Like he just flamethrowered and melted a girl to death in his swimming pool.
And he's just, well, you know, but hey, you know, if I get in good with Sharon Tate, it's going to be really good for my career and blah, blah, blah, blah, blah, right?
Well, and, I mean, where were the—well, the Bruce Lee scene was funny, but where are the good, complex, solid female leads, right?
Why is this guy never accused of misogyny when he regularly has, you know, women—well, in this movie in particular, you know, women are beaten and mutilated and tortured and so on, and— They're just sex objects, right?
So the two sex objects, right?
There's the girl who looks about, I don't know, 14 or 15 years old, who vamps her way into Brad Pitt's car for the drive up to the deserted movie set where they used to shoot Westerns where the Manson cult is hanging out.
And, you know, there is this whole, she wants to tempt him with sexuality, and he says, no, it's not that complicated.
It's not really that complicated.
So she's just a sex figure, right?
She's like the siren that draws him into the cult and all of this, or into the cult area.
He doesn't join the cult, of course.

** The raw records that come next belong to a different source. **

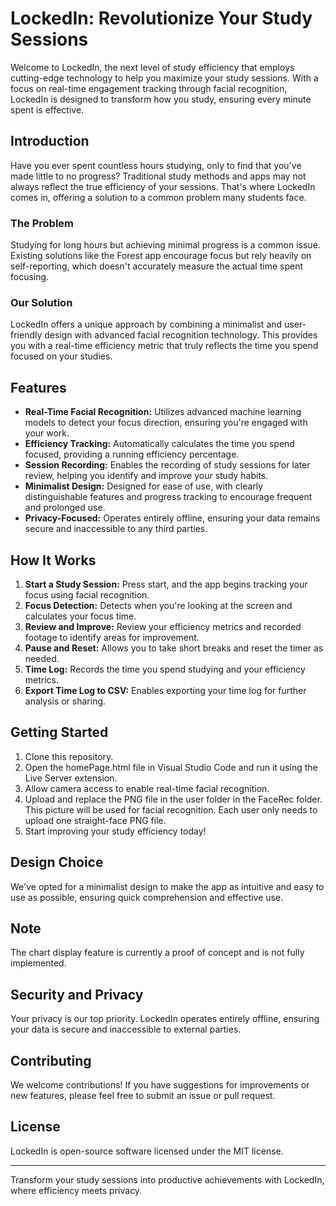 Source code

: # LockedIn: Revolutionize Your Study Sessions

Welcome to LockedIn, the next level of study efficiency that employs cutting-edge technology to help you maximize your study sessions. With a focus on real-time engagement tracking through facial recognition, LockedIn is designed to transform how you study, ensuring every minute spent is effective.

## Introduction

Have you ever spent countless hours studying, only to find that you've made little to no progress? Traditional study methods and apps may not always reflect the true efficiency of your sessions. That's where LockedIn comes in, offering a solution to a common problem many students face.

### The Problem

Studying for long hours but achieving minimal progress is a common issue. Existing solutions like the Forest app encourage focus but rely heavily on self-reporting, which doesn't accurately measure the actual time spent focusing.

### Our Solution

LockedIn offers a unique approach by combining a minimalist and user-friendly design with advanced facial recognition technology. This provides you with a real-time efficiency metric that truly reflects the time you spend focused on your studies.

## Features

- **Real-Time Facial Recognition:** Utilizes advanced machine learning models to detect your focus direction, ensuring you're engaged with your work.
- **Efficiency Tracking:** Automatically calculates the time you spend focused, providing a running efficiency percentage.
- **Session Recording:** Enables the recording of study sessions for later review, helping you identify and improve your study habits.
- **Minimalist Design:** Designed for ease of use, with clearly distinguishable features and progress tracking to encourage frequent and prolonged use.
- **Privacy-Focused:** Operates entirely offline, ensuring your data remains secure and inaccessible to any third parties.

## How It Works

1. **Start a Study Session:** Press start, and the app begins tracking your focus using facial recognition.
2. **Focus Detection:** Detects when you're looking at the screen and calculates your focus time.
3. **Review and Improve:** Review your efficiency metrics and recorded footage to identify areas for improvement.
4. **Pause and Reset:** Allows you to take short breaks and reset the timer as needed.
5. **Time Log:** Records the time you spend studying and your efficiency metrics.
6. **Export Time Log to CSV:** Enables exporting your time log for further analysis or sharing.

## Getting Started

1. Clone this repository.
2. Open the homePage.html file in Visual Studio Code and run it using the Live Server extension.
3. Allow camera access to enable real-time facial recognition.
4. Upload and replace the PNG file in the user folder in the FaceRec folder. This picture will be used for facial recognition. Each user only needs to upload one straight-face PNG file.
5. Start improving your study efficiency today!

## Design Choice

We've opted for a minimalist design to make the app as intuitive and easy to use as possible, ensuring quick comprehension and effective use.

## Note

The chart display feature is currently a proof of concept and is not fully implemented.

## Security and Privacy

Your privacy is our top priority. LockedIn operates entirely offline, ensuring your data is secure and inaccessible to external parties.

## Contributing

We welcome contributions! If you have suggestions for improvements or new features, please feel free to submit an issue or pull request.

## License

LockedIn is open-source software licensed under the MIT license.

---

Transform your study sessions into productive achievements with LockedIn, where efficiency meets privacy.
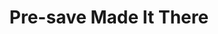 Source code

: ---
title: Pre-save Made It There
image: '/assets/img/optimized/profile-pic.jpg'
permalink: /made-it-there
redirect_to: https://distrokid.com/hyperfollow/dylanhand/made-it-there
--- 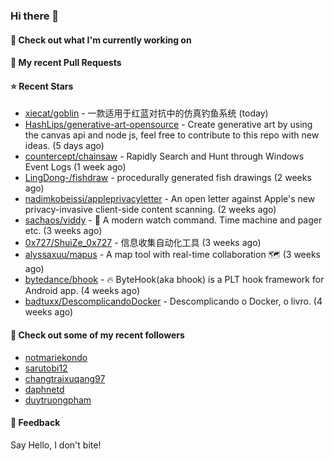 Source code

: ### Hi there 👋

#### 👷 Check out what I'm currently working on

#### 🔨 My recent Pull Requests


#### ⭐ Recent Stars

- [xiecat/goblin](https://github.com/xiecat/goblin) - 一款适用于红蓝对抗中的仿真钓鱼系统 (today)
- [HashLips/generative-art-opensource](https://github.com/HashLips/generative-art-opensource) - Create generative art by using the canvas api and node js, feel free to contribute to this repo with new ideas. (5 days ago)
- [countercept/chainsaw](https://github.com/countercept/chainsaw) -  Rapidly Search and Hunt through Windows Event Logs  (1 week ago)
- [LingDong-/fishdraw](https://github.com/LingDong-/fishdraw) - procedurally generated fish drawings (2 weeks ago)
- [nadimkobeissi/appleprivacyletter](https://github.com/nadimkobeissi/appleprivacyletter) - An open letter against Apple&#39;s new privacy-invasive client-side content scanning. (2 weeks ago)
- [sachaos/viddy](https://github.com/sachaos/viddy) - 👀 A modern watch command. Time machine and pager etc. (3 weeks ago)
- [0x727/ShuiZe_0x727](https://github.com/0x727/ShuiZe_0x727) - 信息收集自动化工具 (3 weeks ago)
- [alyssaxuu/mapus](https://github.com/alyssaxuu/mapus) - A map tool with real-time collaboration 🗺️ (3 weeks ago)
- [bytedance/bhook](https://github.com/bytedance/bhook) - 🔥 ByteHook(aka bhook) is a PLT hook framework for Android app. (4 weeks ago)
- [badtuxx/DescomplicandoDocker](https://github.com/badtuxx/DescomplicandoDocker) - Descomplicando o Docker, o livro. (4 weeks ago)

#### 👯 Check out some of my recent followers

- [notmariekondo](https://github.com/notmariekondo)
- [sarutobi12](https://github.com/sarutobi12)
- [changtraixuqang97](https://github.com/changtraixuqang97)
- [daphnetd](https://github.com/daphnetd)
- [duytruongpham](https://github.com/duytruongpham)

#### 💬 Feedback

Say Hello, I don't bite! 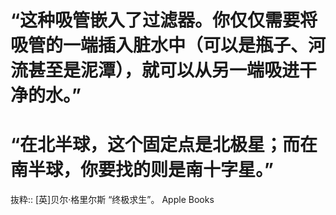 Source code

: # “这种吸管嵌入了过滤器。你仅仅需要将吸管的一端插入脏水中（可以是瓶子、河流甚至是泥潭），就可以从另一端吸进干净的水。”

# “在北半球，这个固定点是北极星；而在南半球，你要找的则是南十字星。”

抜粋:: [英]贝尔·格里尔斯  “终极求生”。 Apple Books  
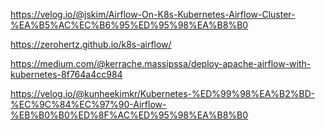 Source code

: https://velog.io/@jskim/Airflow-On-K8s-Kubernetes-Airflow-Cluster-%EA%B5%AC%EC%B6%95%ED%95%98%EA%B8%B0


https://zerohertz.github.io/k8s-airflow/


https://medium.com/@kerrache.massipssa/deploy-apache-airflow-with-kubernetes-8f764a4cc984


https://velog.io/@kunheekimkr/Kubernetes-%ED%99%98%EA%B2%BD-%EC%9C%84%EC%97%90-Airflow-%EB%B0%B0%ED%8F%AC%ED%95%98%EA%B8%B0


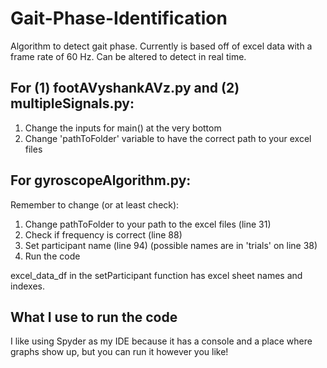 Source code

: # Gait-Phase-Identification

Algorithm to detect gait phase. Currently is based off of excel data with a frame rate of 60 Hz.
Can be altered to detect in real time. 

## For (1) footAVyshankAVz.py and (2) multipleSignals.py:

1. Change the inputs for main() at the very bottom
2. Change 'pathToFolder' variable to have the correct path to your excel files

## For gyroscopeAlgorithm.py:

Remember to change (or at least check):
1. Change pathToFolder to your path to the excel files (line 31)
2. Check if frequency is correct (line 88)
3. Set participant name (line 94) (possible names are in 'trials' on line 38)
4. Run the code

excel_data_df in the setParticipant function has excel sheet names and indexes.


## What I use to run the code
I like using Spyder as my IDE because it has a console and a place where graphs show up, but you can run it however you like!
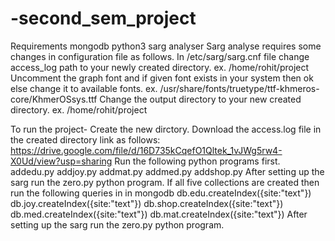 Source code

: # -second_sem_project

Requirements mongodb python3 sarg analyser Sarg analyse requires some changes in configuration file as follows. 
In  /etc/sarg/sarg.cnf file change access_log path to your newly created directory.
ex. /home/rohit/project Uncomment the graph font and if given font exists in your system then ok else change it to available fonts. 
ex. /usr/share/fonts/truetype/ttf-khmeros-core/KhmerOSsys.ttf Change the output directory to your new created directory. 
ex. /home/rohit/project

To run the project- Create the new dirctory. Download the access.log file in the created directory link as
follows: https://drive.google.com/file/d/16D735kCqefO1Qltek_1vJWg5rw4-X0Ud/view?usp=sharing
Run the following python programs first. addedu.py addjoy.py addmat.py addmed.py addshop.py
After setting up the sarg run the zero.py python program.
If all five collections are created then run the following queries in in mongodb db.edu.createIndex({site:"text"}) db.joy.createIndex({site:"text"}) db.shop.createIndex({site:"text"}) db.med.createIndex({site:"text"}) db.mat.createIndex({site:"text"}) After setting up the sarg run the zero.py python program.
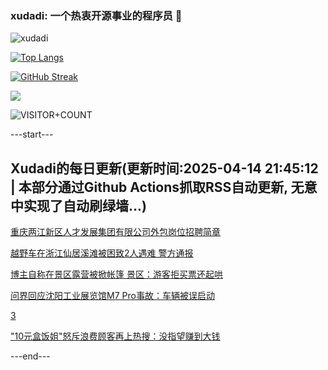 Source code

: ### xudadi: 一个热衷开源事业的程序员 👋

![xudadi](https://github-readme-stats-git-masterorgs-github-readme-stats-team.vercel.app/api?username=xudadi)

[![Top Langs](https://github-readme-stats.vercel.app/api/top-langs/?username=xudadi)](https://github.com/anuraghazra/github-readme-stats)

[![GitHub Streak](https://streak-stats.demolab.com?user=xudadi&locale=zh_Hans)](https://git.io/streak-stats)

![](https://raw.githubusercontent.com/xudadi/xudadi/main/assets/github-contribution-grid-snake.svg)

![VISITOR+COUNT](https://komarev.com/ghpvc/?username=xudadi&label=VISITOR+COUNT)


---start---

## Xudadi的每日更新(更新时间:2025-04-14 21:45:12 | 本部分通过Github Actions抓取RSS自动更新, 无意中实现了自动刷绿墙...)

[重庆两江新区人才发展集团有限公司外包岗位招聘简章](https://www.gongkaoleida.com/article/2358899)

[越野车在浙江仙居溪滩被困致2人遇难 警方通报](https://m.163.com/news/article/JT42AHTL0001899O.html)

[博主自称在景区露营被掀帐篷 景区：游客拒买票还起哄](https://m.163.com/news/article/JT2E5C6V0514D3UH.html)

[问界回应沈阳工业展览馆M7 Pro事故：车辆被误启动](https://m.163.com/news/article/JT3R0RD40534A4SC.html)

[3](https://m.163.com/touch/news/sub/domestic)

["10元盒饭姐"怒斥浪费顾客再上热搜：没指望赚到大钱](https://m.163.com/news/article/JSRQK1NV0514D9AO.html)

---end---
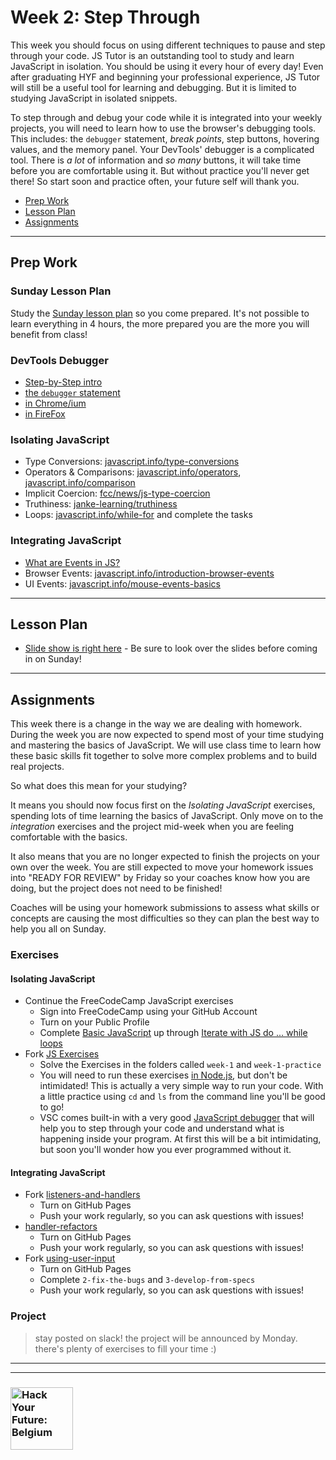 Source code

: # Week 2: Step Through

This week you should focus on using different techniques to pause and step through your code.  JS Tutor is an outstanding tool to study and learn JavaScript in isolation. You should be using it every hour of every day! Even after graduating HYF and beginning your professional experience, JS Tutor will still be a useful tool for learning and debugging. But it is limited to studying JavaScript in isolated snippets.

To step through and debug your code while it is integrated into your weekly projects, you will need to learn how to use the browser's debugging tools.  This includes: the `debugger` statement, _break points_, step buttons, hovering values, and the memory panel.  Your DevTools' debugger is a complicated tool.  There is _a lot_ of information and _so many_ buttons, it will take time before you are comfortable using it.  But without practice you'll never get there! So start soon and practice often, your future self will thank you.

* [Prep Work](#prep-work)
* [Lesson Plan](#lesson-plan)
* [Assignments](#assignments)

---

## Prep Work

### Sunday Lesson Plan

Study the [Sunday lesson plan](https://hackyourfuture.be/separation-of-concerns/week-2) so you come prepared. It's not possible to learn everything in 4 hours, the more prepared you are the more you will benefit from class!

### DevTools Debugger

* [Step-by-Step intro](https://javascript.info/debugging-chrome)
* [the `debugger` statement](https://developer.mozilla.org/en-US/docs/Web/JavaScript/Reference/Statements/debugger)
* [in Chrome/ium](https://developers.google.com/web/tools/chrome-devtools/javascript/)
* [in FireFox](https://www.youtube.com/watch?v=sK8KU8oiF8s)

### Isolating JavaScript

* Type Conversions: [javascript.info/type-conversions](https://javascript.info/type-conversions)
* Operators & Comparisons: [javascript.info/operators](https://javascript.info/operators), [javascript.info/comparison](https://javascript.info/comparison)
* Implicit Coercion: [fcc/news/js-type-coercion](https://www.freecodecamp.org/news/js-type-coercion-explained-27ba3d9a2839/)
* Truthiness: [janke-learning/truthiness](https://github.com/janke-learning/truthiness)
* Loops: [javascript.info/while-for](https://javascript.info/while-for) and complete the tasks

### Integrating JavaScript

* [What are Events in JS?](https://www.youtube.com/watch?v=gx0oAgvXyE4)
* Browser Events: [javascript.info/introduction-browser-events](https://javascript.info/introduction-browser-events)
* UI Events: [javascript.info/mouse-events-basics](https://javascript.info/mouse-events-basics)

---

## Lesson Plan

* [Slide show is right here](https://hackyourfuture.be/separation-of-concerns/week-2) - Be sure to look over the slides before coming in on Sunday!

---

## Assignments

This week there is a change in the way we are dealing with homework. During the week you are now expected to spend most of your time studying and mastering the basics of JavaScript. We will use class time to learn how these basic skills fit together to solve more complex problems and to build real projects.

So what does this mean for your studying?

It means you should now focus first on the _Isolating JavaScript_ exercises, spending lots of time learning the basics of JavaScript.  Only move on to the _integration_ exercises and the project mid-week when you are feeling comfortable with the basics.

It also means that you are no longer expected to finish the projects on your own over the week. You are still expected to move your homework issues into "READY FOR REVIEW" by Friday so your coaches know how you are doing, but the project does not need to be finished!

Coaches will be using your homework submissions to assess what skills or concepts are causing the most difficulties so they can plan the best way to help you all on Sunday.

### Exercises


#### Isolating JavaScript

* Continue the FreeCodeCamp JavaScript exercises
  * Sign into FreeCodeCamp using your GitHub Account
  * Turn on your Public Profile
  * Complete [Basic JavaScript](https://www.freecodecamp.org/learn/javascript-algorithms-and-data-structures/basic-javascript/) up through [Iterate with JS do ... while loops](https://www.freecodecamp.org/learn/javascript-algorithms-and-data-structures/basic-javascript/iterate-with-javascript-do...while-loops)
* Fork [JS Exercises](https://github.com/CodeYourFuture/js-exercises/)
  * Solve the Exercises in the folders called `week-1` and `week-1-practice`
  * You will need to run these exercises [in Node.js](https://www.youtube.com/watch?v=DsH-fizHkcY), but don't be intimidated!  This is actually a very simple way to run your code.  With a little practice using `cd` and `ls` from the command line you'll be good to go!
  * VSC comes built-in with a very good [JavaScript debugger](https://www.youtube.com/watch?v=DsH-fizHkcY) that will help you to step through your code and understand what is happening inside your program.  At first this will be a bit intimidating, but soon you'll wonder how you ever programmed without it.

#### Integrating JavaScript

* Fork [listeners-and-handlers](https://github.com/hackyourfuturebelgium/listeners-and-handlers)
  * Turn on GitHub Pages
  * Push your work regularly, so you can ask questions with issues!
* [handler-refactors](https://github.com/hackyourfuturebelgium/handler-refactors)
  * Turn on GitHub Pages
  * Push your work regularly, so you can ask questions with issues!
* Fork [using-user-input](https://github.com/hackyourfuturebelgium/using-user-input)
  * Turn on GitHub Pages
  * Complete `2-fix-the-bugs` and `3-develop-from-specs`
  * Push your work regularly, so you can ask questions with issues!

### Project

> stay posted on slack!  the project will be announced by Monday. there's plenty of exercises to fill your time :)

---
---

### <a href="https://hackyourfuture.be" target="_blank"><img src="https://user-images.githubusercontent.com/18554853/63941625-4c7c3d00-ca6c-11e9-9a76-8d5e3632fe70.jpg" width="100" height="100" alt="Hack Your Future: Belgium"></a>
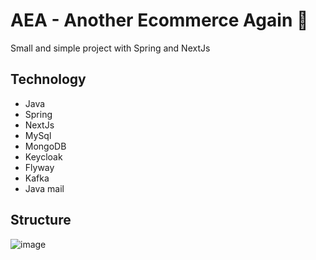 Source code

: # AEA - Another Ecommerce Again 🥱
Small and simple project with Spring and NextJs
## Technology
- Java
- Spring
- NextJs
- MySql
- MongoDB
- Keycloak
- Flyway
- Kafka
- Java mail
## Structure
![image](https://github.com/user-attachments/assets/24080c84-237b-49de-b103-f990542be219)


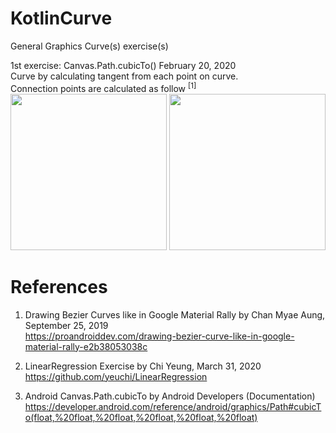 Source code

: # KotlinCurve
General Graphics Curve(s) exercise(s)

1st exercise: Canvas.Path.cubicTo() February 20, 2020 \
Curve by calculating tangent from each point on curve. \
Connection points are calculated as follow <sup>[1]</sup> \
<img width="250" src="https://user-images.githubusercontent.com/1282659/154866241-426a5906-507e-429b-b691-cd6ba3f33d53.jpg"> <img width="250" src="https://user-images.githubusercontent.com/1282659/154866555-d2af3d03-322e-4343-89ea-3a693e4ff14e.png">

# References

1. Drawing Bezier Curves like in Google Material Rally by Chan Myae Aung, September 25, 2019 \
   https://proandroiddev.com/drawing-bezier-curve-like-in-google-material-rally-e2b38053038c

2. LinearRegression Exercise by Chi Yeung, March 31, 2020 \
   https://github.com/yeuchi/LinearRegression
   
3. Android Canvas.Path.cubicTo by Android Developers (Documentation) \
   https://developer.android.com/reference/android/graphics/Path#cubicTo(float,%20float,%20float,%20float,%20float,%20float)
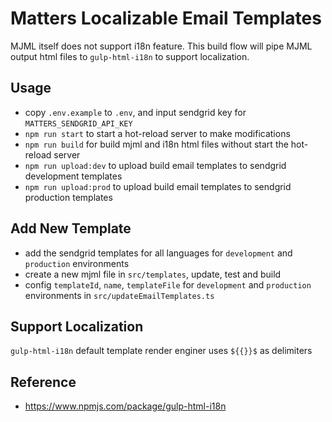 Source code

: # Matters Localizable Email Templates

MJML itself does not support i18n feature. This build flow will pipe MJML output html files to `gulp-html-i18n` to support localization.

## Usage

- copy `.env.example` to `.env`, and input sendgrid key for `MATTERS_SENDGRID_API_KEY`
- `npm run start` to start a hot-reload server to make modifications
- `npm run build` for build mjml and i18n html files without start the hot-reload server
- `npm run upload:dev` to upload build email templates to sendgrid development templates
- `npm run upload:prod` to upload build email templates to sendgrid production templates

## Add New Template

- add the sendgrid templates for all languages for `development` and `production` environments
- create a new mjml file in `src/templates`, update, test and build
- config `templateId`, `name`, `templateFile` for `development` and `production` environments in `src/updateEmailTemplates.ts`

## Support Localization

`gulp-html-i18n` default template render enginer uses `${{}}$` as delimiters

## Reference

- https://www.npmjs.com/package/gulp-html-i18n
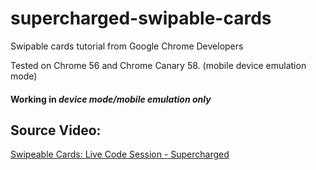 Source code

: # supercharged-swipable-cards

Swipable cards tutorial from Google Chrome Developers

Tested on Chrome 56 and Chrome Canary 58. (mobile device emulation mode)

#### Working in _device mode/mobile emulation only_


## Source Video:
[Swipeable Cards: Live Code Session - Supercharged](https://www.youtube.com/watch?v=rBSY7BOYRo4)
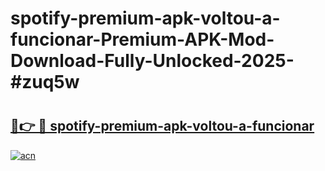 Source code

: # spotify-premium-apk-voltou-a-funcionar-Premium-APK-Mod-Download-Fully-Unlocked-2025-#zuq5w

# <h2><a href="https://bedroomkl.my?title=spotify-premium-apk-voltou-a-funcionar&ref=1AP">🔗👉 🔴 spotify-premium-apk-voltou-a-funcionar</a></h2>

[![acn](https://github.com/user-attachments/assets/0f9c940e-d8b0-45ae-aac7-cd30a18b3e1c)](https://bedroomkl.my?title=spotify-premium-apk-voltou-a-funcionar&ref=1AP)

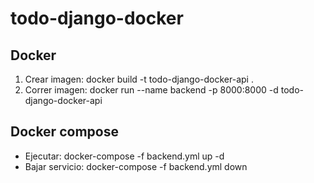 # todo-django-docker

## Docker
1. Crear imagen: docker build -t todo-django-docker-api .
2. Correr imagen: docker run --name backend -p 8000:8000 -d todo-django-docker-api

## Docker compose
* Ejecutar: docker-compose -f backend.yml up -d
* Bajar servicio: docker-compose -f backend.yml down
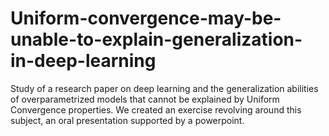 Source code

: # Uniform-convergence-may-be-unable-to-explain-generalization-in-deep-learning
Study of a research paper on deep learning and the generalization abilities of overparametrized models that cannot be explained by Uniform Convergence properties. We created an exercise revolving around this subject, an oral presentation supported by a powerpoint.
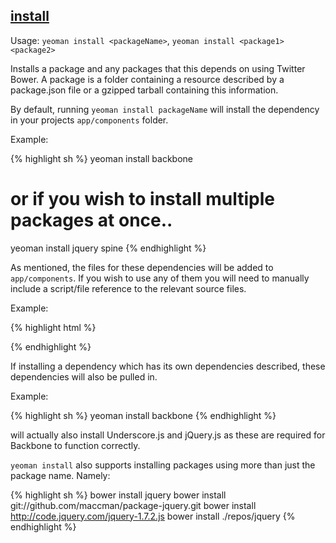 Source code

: 

## <a href="#install" name="install">install</a>

Usage: `yeoman install <packageName>`, `yeoman install <package1> <package2>`

Installs a package and any packages that this depends on using Twitter Bower. A package is a folder containing a resource described by a package.json file or a gzipped tarball containing this information.

By default, running `yeoman install packageName` will install the dependency in your projects `app/components` folder.

Example:

{% highlight sh %}
yeoman install backbone

# or if you wish to install multiple packages at once..
yeoman install jquery spine
{% endhighlight %}

As mentioned, the files for these dependencies will be added to `app/components`. If you wish to use any of them you will need to manually include a script/file reference to the relevant source files.

Example:

{% highlight html %}
<script src="components/spine/lib/spine.js"></script>
{% endhighlight %}

If installing a dependency which has its own dependencies described, these dependencies will also be pulled in.

Example:

{% highlight sh %}
yeoman install backbone
{% endhighlight %}

will actually also install Underscore.js and jQuery.js as these are required for Backbone to function correctly.

`yeoman install` also supports installing packages using more than just the package name. Namely:

{% highlight sh %}
bower install jquery
bower install git://github.com/maccman/package-jquery.git
bower install http://code.jquery.com/jquery-1.7.2.js
bower install ./repos/jquery
{% endhighlight %}

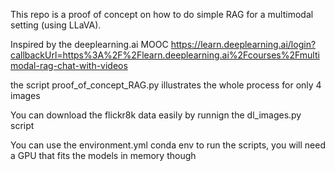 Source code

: This repo is a proof of concept on how to do simple RAG for a multimodal setting (using LLaVA).

Inspired by the deeplearning.ai MOOC https://learn.deeplearning.ai/login?callbackUrl=https%3A%2F%2Flearn.deeplearning.ai%2Fcourses%2Fmultimodal-rag-chat-with-videos

the script proof_of_concept_RAG.py illustrates the whole process for only 4 images



You can download the flickr8k data easily by runnign the dl_images.py script

You can use the environment.yml conda env to run the scripts, you will need a GPU that fits the models in memory though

So there's that big, complex female character.
And who else? Well, there's Sharon Tate, who is this weird, absent, alien Stepford wife who has what to do for a living?
Well, she packs a bag.
She goes to a bookstore.
She watches a movie of herself.
And, you know, with this weird, blank, vague, pristine, empty vessel of a head, smiling, physical perfection floating around...
No character there, no personality, no whatever, right?
And yet, so this woman, of course, Sharon Tate...
She was married to a guy who clearly, at least as it later was shown, had a predilection for sexually assaulting children, or 13-year-olds.
In this case, 13-year-olds. There have been accusations of even younger.
So it's kind of hard to have massive sympathy, obviously, in the history.
There's no reason why she should be killed or anything like that.
But it's hard to say, well, that's, you know, what a great human being was laid waste to by this terrible cult, right?
Because she married a guy who was into this drugging and raping girls.
So, you know, this is so terrible, right?
So, but Leonardo DiCaprio's character is like, yeah, it's good for my career to get to know Sharon Tate.
So even though I just melted a woman's or girl's head off and she's pretty young for no reason in my swimming pool, I can go and chat with this person and you're supposed to care about these people?
Supposed to care about these people?
You know, they just talked about this asteroid, just a city-ending asteroid that just brushed past the Earth and the astronomers only knew about it a few minutes before.
Now, of course, I don't want any city to be hit by an asteroid, but if I had to choose one, well, I think everyone knows.
Where I choose. So yeah, don't go see this monstrosity of a movie.
The amount of money and talent and energy and resources poured into the random, incomprehensible musings of a schizophrenic mind with the capacity to bond with charismatic actors who then do psychotically evil things.
Don't do it, man. It's bad for your soul.
You know, there's your virtue. There's this movie like a cheese grater.